The scale and market power of monopolies and oligopolies renders them less sensitive to fines, penalties, and reputational risk, weakening traditional mechanisms of accountability. This dynamic erodes the financial materiality link that underpins corporate governance and responsible investment decision-making.

Finally, at the geographic level, urban centers and mature economies typically are wealthier with more liquid markets than rural areas and less mature economies. The former can thus be more attractive to many investors. Despite significant research on the overlooked opportunity of investing in underserved markets, investors often believe they can achieve comparable or stronger returns in developed markets with less risk than for many EMDEs – frontier markets in particular. Reasons for why the perceived risks of these markets may be greater than actual risks have been well-documented.
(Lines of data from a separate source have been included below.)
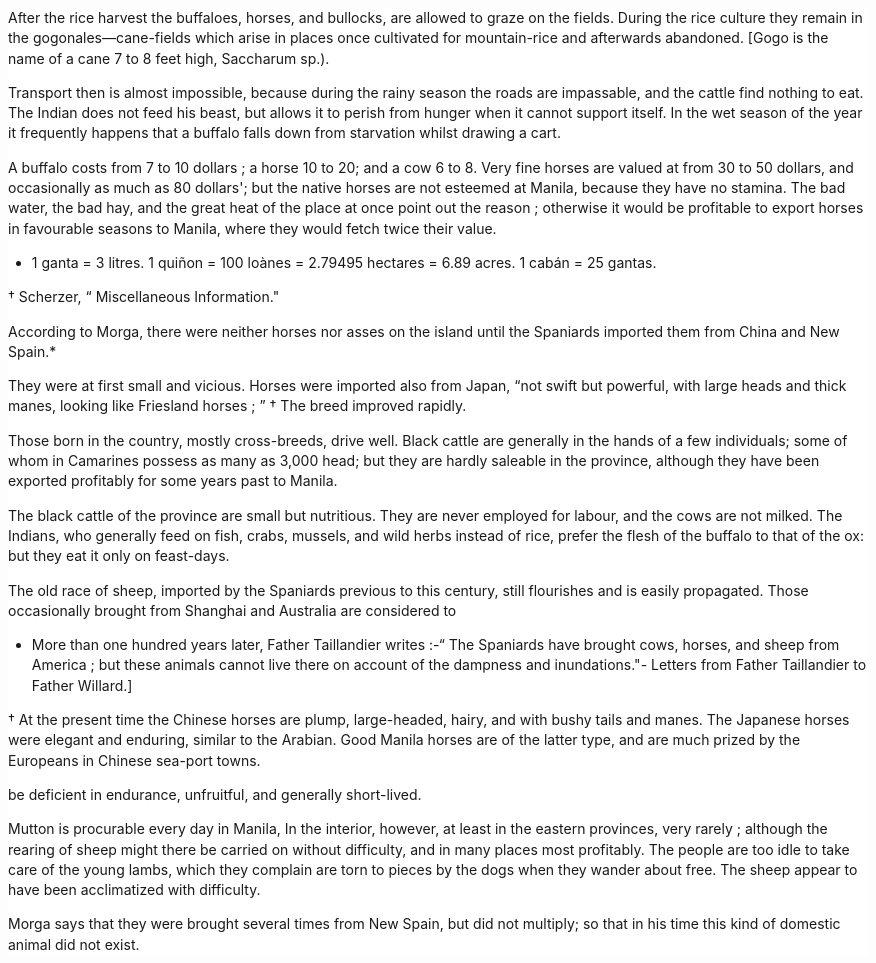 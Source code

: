 After the rice harvest the buffaloes, horses, and bullocks, are allowed to graze on the fields. During the rice culture they remain in the gogonales—cane-fields which arise in places once cultivated for mountain-rice and afterwards abandoned. [Gogo is the name of a cane 7 to 8 feet high, Saccharum sp.).

Transport then is almost impossible, because during the rainy season the roads are impassable, and the cattle find nothing to eat. The Indian does not feed his beast, but allows it to perish from hunger when it cannot support itself. In the wet season of the year it frequently happens that a buffalo falls down from starvation whilst drawing a cart. 

A buffalo costs from 7 to 10 dollars ; a horse 10 to 20; and a cow 6 to 8. Very fine horses are valued at from 30 to 50 dollars, and occasionally as much as 80 dollars'; but the native horses are not esteemed at Manila, because they have no stamina. The bad water, the bad hay, and the great heat of the place at once point out the reason ; otherwise it would be profitable to export horses in favourable seasons to Manila, where they would fetch twice their value. 

* 1 ganta = 3 litres. 
1 quiñon = 100 loànes = 2.79495 hectares = 6.89 acres. 
1 cabán = 25 gantas.

† Scherzer, “ Miscellaneous Information."


According to Morga, there were neither horses nor asses on the island until the Spaniards imported them from China and New Spain.* 

They were at first small and vicious. Horses were imported also from Japan, “not swift but powerful, with large heads and thick manes, looking like Friesland horses ; ” † The breed improved rapidly. 

Those born in the country, mostly cross-breeds, drive well. Black cattle are generally in the hands of a few individuals; some of whom in Camarines possess as many as 3,000 head; but they are hardly saleable in the province, although they have been exported profitably for some years past to Manila. 

The black cattle of the province are small but nutritious. They are never employed for labour, and the cows are not milked. The Indians, who generally feed on fish, crabs, mussels, and wild herbs instead of rice, prefer the flesh of the buffalo to that of the ox: but they eat it only on feast-days.

The old race of sheep, imported by the Spaniards previous to this century, still flourishes and is easily propagated. Those occasionally brought from Shanghai and Australia are considered to

* More than one hundred years later, Father Taillandier writes :-“ The Spaniards have brought cows, horses, and sheep from America ; but these animals cannot live there on account of the dampness and inundations."- Letters from Father Taillandier to Father Willard.]

† At the present time the Chinese horses are plump, large-headed, hairy, and with bushy tails and manes. The  Japanese horses were elegant and enduring, similar to the Arabian. Good Manila horses are of the latter type, and are much prized by the Europeans in Chinese sea-port towns.

be deficient in endurance, unfruitful, and generally short-lived. 

Mutton is procurable every day in Manila, In the interior, however, at least in the eastern provinces, very rarely ; although the rearing of sheep might there be carried on without difficulty, and in many places most profitably. The people are too idle to take care of the young lambs, which they complain are torn to pieces by the dogs when they wander about free. The sheep appear to have been acclimatized with difficulty. 

Morga says that they were brought several times from New Spain, but did not multiply; so that in his time this kind of domestic animal did not exist.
However, considering the systemic risks of not allocating adequately priced capital to these markets could shift their risk-return profiles. If EMDEs do not have sufficient capital at a manageable price to invest in their own development, these regions could face deterioration that will destabilize global markets and therefore pose threats to diversified investors’ portfolios. For instance, due to a lack of access to reasonably priced capital, certain EMDEs may face physical climate risk that jeopardizes global supply chains and catalyzes widespread inflation, as well as mass migration that destabilizes developed market economies, and therefore investors’ diversified portfolios.
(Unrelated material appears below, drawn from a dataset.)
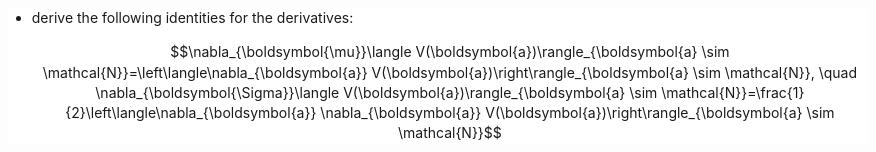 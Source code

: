 - derive the following identities for the derivatives:

  $$\nabla_{\boldsymbol{\mu}}\langle V(\boldsymbol{a})\rangle_{\boldsymbol{a} \sim \mathcal{N}}=\left\langle\nabla_{\boldsymbol{a}} V(\boldsymbol{a})\right\rangle_{\boldsymbol{a} \sim \mathcal{N}}, \quad \nabla_{\boldsymbol{\Sigma}}\langle V(\boldsymbol{a})\rangle_{\boldsymbol{a} \sim \mathcal{N}}=\frac{1}{2}\left\langle\nabla_{\boldsymbol{a}} \nabla_{\boldsymbol{a}} V(\boldsymbol{a})\right\rangle_{\boldsymbol{a} \sim \mathcal{N}}$$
Overall, the externalities arising in financial markets from concentrated wealth and inequality pose systemic risks to capitalism itself. While some might hold the belief that markets are a zero-sum game, ultimately if looked at systemically, they are not. Inequality and systemic risk are both about the distribution and management of risk and return, and a balance is needed to avoid the system destroying itself.

 

Conclusion: Recommended next steps

 

At a time when rapid advances in technology have the potential to exponentially accelerate existing trajectories, these issues are more urgent than ever.

The various facets of economic inequality are vast, and to address them, a robust effort is needed to synthesize existing research, identify gaps, and narrow gaps. This requires two areas of distinct investigation: evaluation of the pathways through which companies and investors affect inequality, and the feedback loops through which they are affected by it. Importantly, this agenda also includes development of new financial analysis tools and methodologies to capture systemic risk in investment decision making, as well as accounting tools at the corporate level to better value and consider human, social, and natural capital. Beyond investors and companies, this information and these tools can help policy makers, regulators, ratings agencies, financial advisors, and workers, communities, and consumers in their efforts, as well.

It is also critical that this collective effort not reproduce the very hierarchies it seeks to dismantle. It must value co-creation and draw deeply from the lived experiences and insights of workers, communities, consumers, smaller enterprises, and economically disadvantaged regions. Systems change cannot be top-down.

Indeed, the multistakeholder governance approach that TISFD has adopted in its own structure can serve as a model for companies and investors seeking to co-create solutions together with their own stakeholders. Such an approach ensures that any global framework developed is applied in a locally grounded and contextually relevant manner. Ultimately, fostering a culture of systemic stewardship is essential. Only through collaboration across sectors, stakeholders, and societies can we begin to confront the polycrisis facing humanity and our planet.